Just what about the idea of women and men marching for human rights causes such ill will? The sense it is somehow cheeky to say we will champion equality whoever is in office in America or around the world. After all, if progressives like me have lost the battle of ideas, what difference does it make whether we are marching, holding meetings or just moaning on the internet?

The only anti-democratic perspective is to argue that when someone has lost the argument they have to stop making one. When political parties lose elections they reflect, they listen, they learn but if they stand for something, they don’t disband. The same is true, now, for the broader context. We should not dismiss the necessity to learn, to listen, to reflect on the rise of Trump – or indeed reflect on the rise of the right in the UK  but reject the idea that we have to take a vow of silence if we want to win power again.

To march is not to ignore the challenges progressives face. It is to start to ask what are we prepared to do about it.

Historically, conservatives have had no such qualms about regrouping and remaining steadfast in the confidence they have something worth saying.

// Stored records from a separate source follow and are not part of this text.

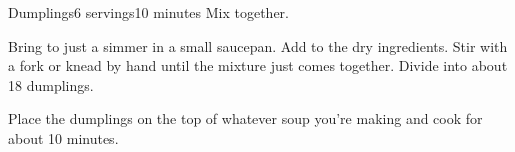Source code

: \documentclass[../Cookbook.tex]{subfiles}
\begin{document}
\begin{recipe}[Dumplings]{Dumplings}{6 servings}{10 minutes}
    Mix together.

    Bring to just a simmer in a small saucepan.
    Add to the dry ingredients.
    Stir with a fork or knead by hand until the mixture just comes together.
    Divide into about 18 dumplings.

    Place the dumplings on the top of whatever soup you're making and cook for about 10 minutes.
\end{recipe}
\end{document}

In contrast, the left has always been good at absolving itself of the need to renew.

We spend our time seeking the perfect candidates, the perfect policy, the perfect campaign, as a precondition for action. It justifies doing nothing except sitting on the sidelines bemoaning the state of society.

We also seem to think that changing the world should be easier than reality suggests. The backlash we are now seeing against progressive policies was inevitable once we appeared to take these gains for granted and became arrogant and exclusive about the inevitability of our worldview. Our values demand the rebalancing of power, whether economic, social or cultural, and that means challenging those who currently have it. We may believe that a more equal world is one in which more will thrive, but that doesn’t mean those with entrenched privilege will give up their favoured status without a fight or that the public should express perpetual gratitude for our efforts via the ballot box either.  

Amongst the conferences, tweets and general rumblings there seem three schools of thought about what to do next. The first is Marxist  as in Groucho revisionism: to rise again we must water down our principles to accommodate where we believe the centre ground of politics to now be. Tone down our ideals in the hope that by such acquiescence we can eventually win back public support for our brand – if not our purpose. The very essence of a hollow victory.

The second is to stick to our guns and stick our heads in the sand, believing that eventually, when World War Three breaks out, the public will come grovelling back to us. To luxuriate in an unwillingness to see we are losing not just elected offices but the fight for our shared future.

But what if there really was a third way? It's not going to be easy, and it requires more than a hashtag or funny t-shirt. It’s about picking ourselves up, dusting ourselves down and starting to renew our call to arms in a way that makes sense for the modern world.

For the avoidance of doubt, if we march tomorrow and then go home satisfied we have made our point then we may as well not have marched at all. But if we march and continue to organise out of the networks we make, well, then that’s worth a Saturday in the cold. After all, we won’t win the battle of ideas, if we don’t battle.

We do have to change the way we work. We do have to have the courage not to live in our echo chambers alone. To go with respect and humility to debate and discuss the future of our communities and of our country.

And we have to come together to show there is a willingness not to ask a few brave souls to do that on their own. Not just at election times, but every day and in every corner of Britain, no matter how difficult it may feel.

Saturday is one part of that process of finding others willing not just to walk a mile with a placard, but to put in the hard yards to win the argument again for progressive values and vision. Maybe no one will show up. Maybe not many will keep going. But whilst there are folk with faith in each other, and in that alternative future, they’ll find a friend in me ready to work with them and will them on  and then Mr Banks really should be worried.